▸ **Work required**: Without the pictures, print the lines running from the beginning of the material to the line containing "### 2.1.2 PubMed Bulk loader", both ends included.

▸ **Exercise materials**:

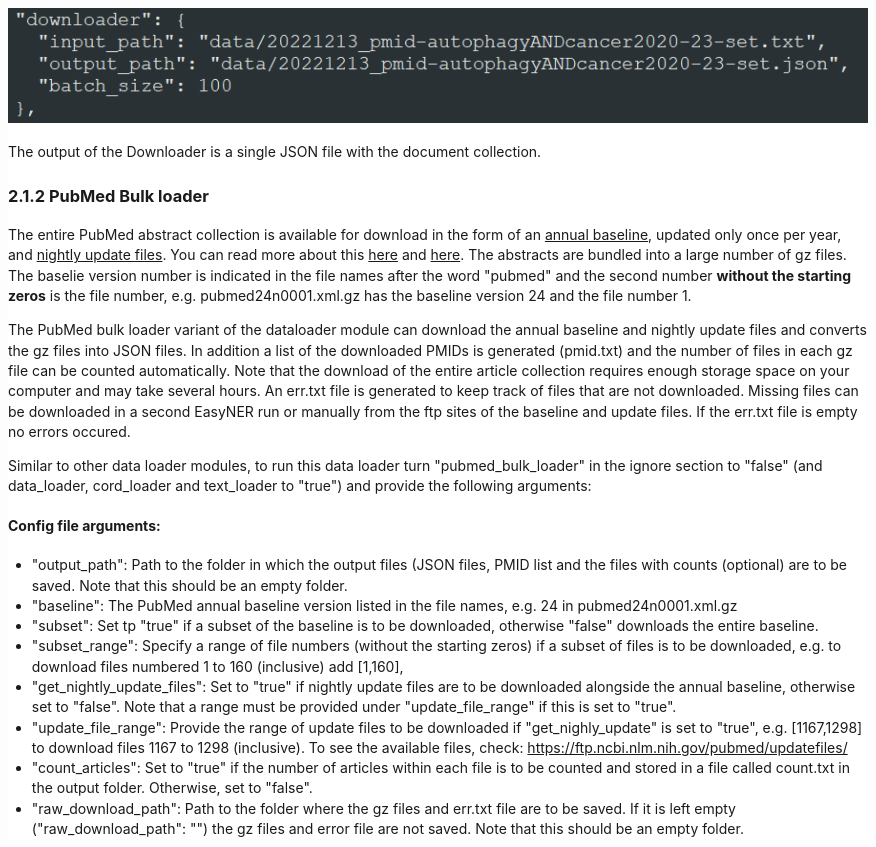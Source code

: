 ![](imgs/downloader_.png)

The output of the Downloader is a single JSON file with the document collection.

### 2.1.2 PubMed Bulk loader

The entire PubMed abstract collection is available for download in the form of an [annual baseline](https://ftp.ncbi.nlm.nih.gov/pubmed/baseline/), updated only once per year, and [nightly update files](https://ftp.ncbi.nlm.nih.gov/pubmed/updatefiles/). You can read more about this [here](https://ftp.ncbi.nlm.nih.gov/pubmed/README.txt) and [here](https://pubmed.ncbi.nlm.nih.gov/download/). The abstracts are bundled into a large number of gz files. The baselie version number is indicated in the file names after the word "pubmed" and the second number **without the starting zeros** is the file number, e.g. pubmed24n0001.xml.gz has the baseline version 24 and the file number 1.

The PubMed bulk loader variant of the dataloader module can download the annual baseline and nightly update files and converts the gz files into JSON files. In addition a list of the downloaded PMIDs is generated (pmid.txt) and the number of files in each gz file can be counted automatically. Note that the download of the entire article collection requires enough storage space on your computer and may take several hours. An err.txt file is generated to keep track of files that are not downloaded. Missing files can be downloaded in a second EasyNER run or manually from the ftp sites of the baseline and update files. If the err.txt file is empty no errors occured.

Similar to other data loader modules, to run this data loader turn "pubmed_bulk_loader" in the ignore section to "false" (and data_loader, cord_loader and text_loader to "true") and provide the following arguments:

#### Config file arguments:
- "output_path": Path to the folder in which the output files (JSON files, PMID list and the files with counts (optional) are to be saved. Note that this should be an empty folder.
- "baseline": The PubMed annual baseline version listed in the file names, e.g. 24 in pubmed24n0001.xml.gz
- "subset": Set tp "true" if a subset of the baseline is to be downloaded, otherwise "false" downloads the entire baseline.
- "subset_range": Specify a range of file numbers (without the starting zeros) if a subset of files is to be downloaded, e.g. to download files numbered 1 to 160 (inclusive) add [1,160],
- "get_nightly_update_files": Set to "true" if nightly update files are to be downloaded alongside the annual baseline, otherwise set to "false". Note that a range must be provided under "update_file_range" if this is set to "true".
- "update_file_range": Provide the range of update files to be downloaded if "get_nighly_update" is set to "true", e.g. [1167,1298] to download files 1167 to 1298 (inclusive). To see the available files, check: https://ftp.ncbi.nlm.nih.gov/pubmed/updatefiles/
- "count_articles": Set to "true" if the number of articles within each file is to be counted and stored in a file called count.txt in the output folder. Otherwise, set to "false".
- "raw_download_path": Path to the folder where the gz files and err.txt file are to be saved. If it is left empty ("raw_download_path": "") the gz files and error file are not saved. Note that this should be an empty folder.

▸ **Solution for this exercise**:
Source code

: ![](imgs/downloader_.png)

The output of the Downloader is a single JSON file with the document collection.

### 2.1.2 PubMed Bulk loader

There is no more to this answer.